[Dataset entries]
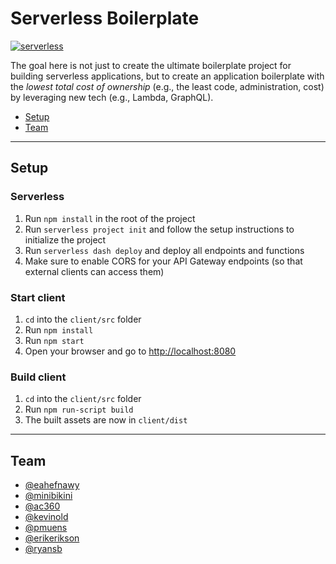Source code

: # Serverless Boilerplate
[![serverless](http://public.serverless.com/badges/v3.svg)](http://www.serverless.com)

The goal here is not just to create the ultimate boilerplate project for building serverless applications, but to create an application boilerplate with the *lowest total cost of ownership* (e.g., the least code, administration, cost) by leveraging new tech (e.g., Lambda, GraphQL).

- [Setup](#setup)
- [Team](#team)

---

## Setup

### Serverless
1. Run `npm install` in the root of the project
2. Run `serverless project init` and follow the setup instructions to initialize the project
3. Run `serverless dash deploy` and deploy all endpoints and functions
4. Make sure to enable CORS for your API Gateway endpoints (so that external clients can access them)

### Start client
1. `cd` into the `client/src` folder
2. Run `npm install`
3. Run `npm start`
4. Open your browser and go to [http://localhost:8080](http://localhost:8080)

### Build client
1. `cd` into the `client/src` folder
2. Run `npm run-script build`
3. The built assets are now in `client/dist`

---

## Team
* [@eahefnawy](https://github.com/eahefnawy)
* [@minibikini](https://github.com/minibikini)
* [@ac360](https://github.com/ac360)
* [@kevinold](https://github.com/kevinold)
* [@pmuens](https://github.com/pmuens)
* [@erikerikson](https://github.com/erikerikson)
* [@ryansb](https://github.com/ryansb)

THE PROBLEM: From the first line to the last, reproduce the records above exactly and skip the pictures.

RESULT OF THIS TASK:
Source code

: # Serverless Boilerplate
[![serverless](http://public.serverless.com/badges/v3.svg)](http://www.serverless.com)

The goal here is not just to create the ultimate boilerplate project for building serverless applications, but to create an application boilerplate with the *lowest total cost of ownership* (e.g., the least code, administration, cost) by leveraging new tech (e.g., Lambda, GraphQL).

- [Setup](#setup)
- [Team](#team)

---

## Setup

### Serverless
1. Run `npm install` in the root of the project
2. Run `serverless project init` and follow the setup instructions to initialize the project
3. Run `serverless dash deploy` and deploy all endpoints and functions
4. Make sure to enable CORS for your API Gateway endpoints (so that external clients can access them)

### Start client
1. `cd` into the `client/src` folder
2. Run `npm install`
3. Run `npm start`
4. Open your browser and go to [http://localhost:8080](http://localhost:8080)

### Build client
1. `cd` into the `client/src` folder
2. Run `npm run-script build`
3. The built assets are now in `client/dist`

---

## Team
* [@eahefnawy](https://github.com/eahefnawy)
* [@minibikini](https://github.com/minibikini)
* [@ac360](https://github.com/ac360)
* [@kevinold](https://github.com/kevinold)
* [@pmuens](https://github.com/pmuens)
* [@erikerikson](https://github.com/erikerikson)
* [@ryansb](https://github.com/ryansb)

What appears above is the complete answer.